The slug-like ruler of the Mojoverse is one of Marvel’s most powerful and most underused (at least in recent years) villains. His stories parodied reality television before it even existed, positing him as the ruler of a dimension obsessed with watching Earth-616’s history play out as entertainment. He’s up there with Carnage on the crazy-awesome scale, with a wealth of power held in check by an incredible amount of sheer insanity, like his new-found obsession with making Snuggies out of skin, complete with faces Many of the odd plot turns taken in Astonishing Spider-Man and Wolverine can be explained with “Oh, it’s just Mojo. He’s crazy.” What makes it work is that Mojo himself takes all of this seriously; the Spider-Man and Wolverine odd couple is so entertaining that he could lose control of the Mojoverse if they escape.

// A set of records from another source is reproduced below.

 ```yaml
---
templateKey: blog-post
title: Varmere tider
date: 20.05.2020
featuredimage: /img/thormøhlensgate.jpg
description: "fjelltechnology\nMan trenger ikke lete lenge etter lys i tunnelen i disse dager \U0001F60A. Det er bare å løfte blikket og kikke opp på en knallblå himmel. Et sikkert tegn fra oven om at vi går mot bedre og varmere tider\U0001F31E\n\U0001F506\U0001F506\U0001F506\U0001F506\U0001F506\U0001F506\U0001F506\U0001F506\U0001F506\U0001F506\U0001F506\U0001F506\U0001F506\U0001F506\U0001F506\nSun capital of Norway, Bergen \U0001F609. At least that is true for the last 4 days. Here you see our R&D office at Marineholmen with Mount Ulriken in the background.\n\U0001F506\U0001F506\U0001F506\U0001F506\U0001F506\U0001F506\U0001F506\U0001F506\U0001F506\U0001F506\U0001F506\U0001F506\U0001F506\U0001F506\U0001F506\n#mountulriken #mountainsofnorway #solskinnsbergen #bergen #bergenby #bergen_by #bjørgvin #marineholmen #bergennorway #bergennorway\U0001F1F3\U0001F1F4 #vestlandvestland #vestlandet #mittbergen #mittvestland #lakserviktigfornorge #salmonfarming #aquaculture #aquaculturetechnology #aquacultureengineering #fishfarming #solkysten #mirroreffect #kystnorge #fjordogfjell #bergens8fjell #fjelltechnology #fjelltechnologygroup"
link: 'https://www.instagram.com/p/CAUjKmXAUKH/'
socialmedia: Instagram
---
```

That’s not to say that everything works perfectly even with this reveal. There’s a subplot about a “Phoenix Gun," which literally fires the Phoenix Force as a bullet and that ends up turning Wolverine into a new Dark Phoenix. This is never quite properly set up even when a flashback in the coda has Beast pondering creating the gun in the first place. It’s worth noting that this story came out just before Avengers Vs. X-Men -- which Jason Aaron was heavily involved in -- and works as a subtle alternate history of that event’s ending. Hank McCoy somehow turning the Force into a weapon makes a bit more sense than having it wished away. A much stronger subplot sees Spider-Man chase after a girl he met during his travels. Their eventual romance is unfortunately tampered with by Peter Parker’s infamous lack of luck; at least she isn’t stuffed in the fridge.

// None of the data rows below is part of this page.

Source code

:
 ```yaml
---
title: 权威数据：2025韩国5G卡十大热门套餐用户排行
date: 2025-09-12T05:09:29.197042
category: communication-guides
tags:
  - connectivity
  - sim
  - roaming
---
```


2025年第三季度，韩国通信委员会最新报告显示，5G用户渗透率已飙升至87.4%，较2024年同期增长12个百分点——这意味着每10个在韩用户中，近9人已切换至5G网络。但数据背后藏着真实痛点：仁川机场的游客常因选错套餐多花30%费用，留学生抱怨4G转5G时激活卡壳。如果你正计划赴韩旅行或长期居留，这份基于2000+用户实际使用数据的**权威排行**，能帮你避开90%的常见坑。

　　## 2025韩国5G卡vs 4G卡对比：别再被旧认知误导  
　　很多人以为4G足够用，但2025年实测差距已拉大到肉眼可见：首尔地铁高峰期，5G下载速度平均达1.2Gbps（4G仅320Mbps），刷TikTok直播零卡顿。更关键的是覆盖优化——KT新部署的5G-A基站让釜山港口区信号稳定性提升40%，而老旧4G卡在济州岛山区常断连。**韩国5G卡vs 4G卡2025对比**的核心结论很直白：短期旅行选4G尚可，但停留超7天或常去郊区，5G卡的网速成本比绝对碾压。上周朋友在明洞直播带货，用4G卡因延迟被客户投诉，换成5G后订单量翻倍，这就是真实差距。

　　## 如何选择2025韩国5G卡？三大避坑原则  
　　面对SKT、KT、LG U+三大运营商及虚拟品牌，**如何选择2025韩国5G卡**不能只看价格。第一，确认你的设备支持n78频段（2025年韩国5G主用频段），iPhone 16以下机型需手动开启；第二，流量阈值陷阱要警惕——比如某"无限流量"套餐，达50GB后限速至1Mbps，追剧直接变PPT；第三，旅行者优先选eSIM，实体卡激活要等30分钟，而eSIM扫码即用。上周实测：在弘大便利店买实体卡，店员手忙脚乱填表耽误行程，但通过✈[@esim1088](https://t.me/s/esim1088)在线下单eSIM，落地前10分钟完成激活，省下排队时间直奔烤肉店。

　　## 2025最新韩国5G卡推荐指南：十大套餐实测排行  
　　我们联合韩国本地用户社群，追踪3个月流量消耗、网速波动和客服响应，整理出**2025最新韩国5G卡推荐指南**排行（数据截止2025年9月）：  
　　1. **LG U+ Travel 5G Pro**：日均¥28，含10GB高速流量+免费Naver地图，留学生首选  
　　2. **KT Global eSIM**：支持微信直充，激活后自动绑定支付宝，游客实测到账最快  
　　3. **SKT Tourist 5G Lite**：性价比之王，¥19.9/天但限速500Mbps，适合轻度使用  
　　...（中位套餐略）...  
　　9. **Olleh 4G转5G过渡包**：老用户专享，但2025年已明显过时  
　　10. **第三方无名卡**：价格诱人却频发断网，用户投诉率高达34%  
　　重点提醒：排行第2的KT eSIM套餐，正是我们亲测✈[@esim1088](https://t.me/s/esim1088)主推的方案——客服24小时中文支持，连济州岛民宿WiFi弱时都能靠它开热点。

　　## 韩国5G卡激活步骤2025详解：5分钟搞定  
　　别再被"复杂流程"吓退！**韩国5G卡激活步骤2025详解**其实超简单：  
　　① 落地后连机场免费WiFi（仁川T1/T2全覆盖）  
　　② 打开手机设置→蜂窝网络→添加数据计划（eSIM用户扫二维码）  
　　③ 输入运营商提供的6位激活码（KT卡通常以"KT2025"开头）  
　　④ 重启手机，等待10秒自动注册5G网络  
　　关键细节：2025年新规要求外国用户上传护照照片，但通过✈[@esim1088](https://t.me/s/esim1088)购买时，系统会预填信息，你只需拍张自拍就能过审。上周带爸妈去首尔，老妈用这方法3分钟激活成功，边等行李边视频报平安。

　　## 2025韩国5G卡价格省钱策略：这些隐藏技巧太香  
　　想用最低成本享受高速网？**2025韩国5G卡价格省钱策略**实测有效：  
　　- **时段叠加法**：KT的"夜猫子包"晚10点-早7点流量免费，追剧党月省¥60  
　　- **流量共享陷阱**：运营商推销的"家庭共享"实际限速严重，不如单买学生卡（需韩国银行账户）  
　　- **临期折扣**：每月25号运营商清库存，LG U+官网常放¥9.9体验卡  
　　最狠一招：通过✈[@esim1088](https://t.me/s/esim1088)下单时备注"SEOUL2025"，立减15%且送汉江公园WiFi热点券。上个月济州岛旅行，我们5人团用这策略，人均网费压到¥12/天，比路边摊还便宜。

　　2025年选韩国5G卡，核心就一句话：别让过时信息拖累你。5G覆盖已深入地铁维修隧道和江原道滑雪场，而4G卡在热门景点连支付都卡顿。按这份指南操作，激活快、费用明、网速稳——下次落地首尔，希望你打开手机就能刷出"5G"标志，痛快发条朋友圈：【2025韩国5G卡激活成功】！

I’m usually not a huge fan of the Kubert brothers, but Adam’s artwork especially has been growing on me, first on Jonathan Hickman’s Avengers title and now here. I think a lot of it has to do with the colors, which are far brighter in Astonishing Spider-Man and Wolverine than they are in, say, Superman: Last Son. This keeps the lighter mood appropriate and makes the plot easy to follow. One of my favorite chapters pits Logan against Peter in his pre-Spider-Man wrestling career, while Peter ends up encountering the young and feral James Howlett in the wilds of Canada. This allows Adam to do his own take on his brother Andy’s famous Origin comic; I doubt that this was a coincidence.
I’ve always enjoyed lighter time travel stories, from Back To The Future and Bill and Ted’s Excellent Adventure to an issue of Joe Kelly’s Deadpool where Wade was literally drawn into an old issue of Amazing Spider-Man. It’s nice to read a time-travel story where the stakes, while high, aren’t taken entirely seriously. In a few years, when Dan Slott is done with Spider-Man, I’d really like to see Aaron take the reins on the character. Until then, I’d love to get a sequel to Astonishing Spider-Man and Wolverine, if only to see some more Mojo.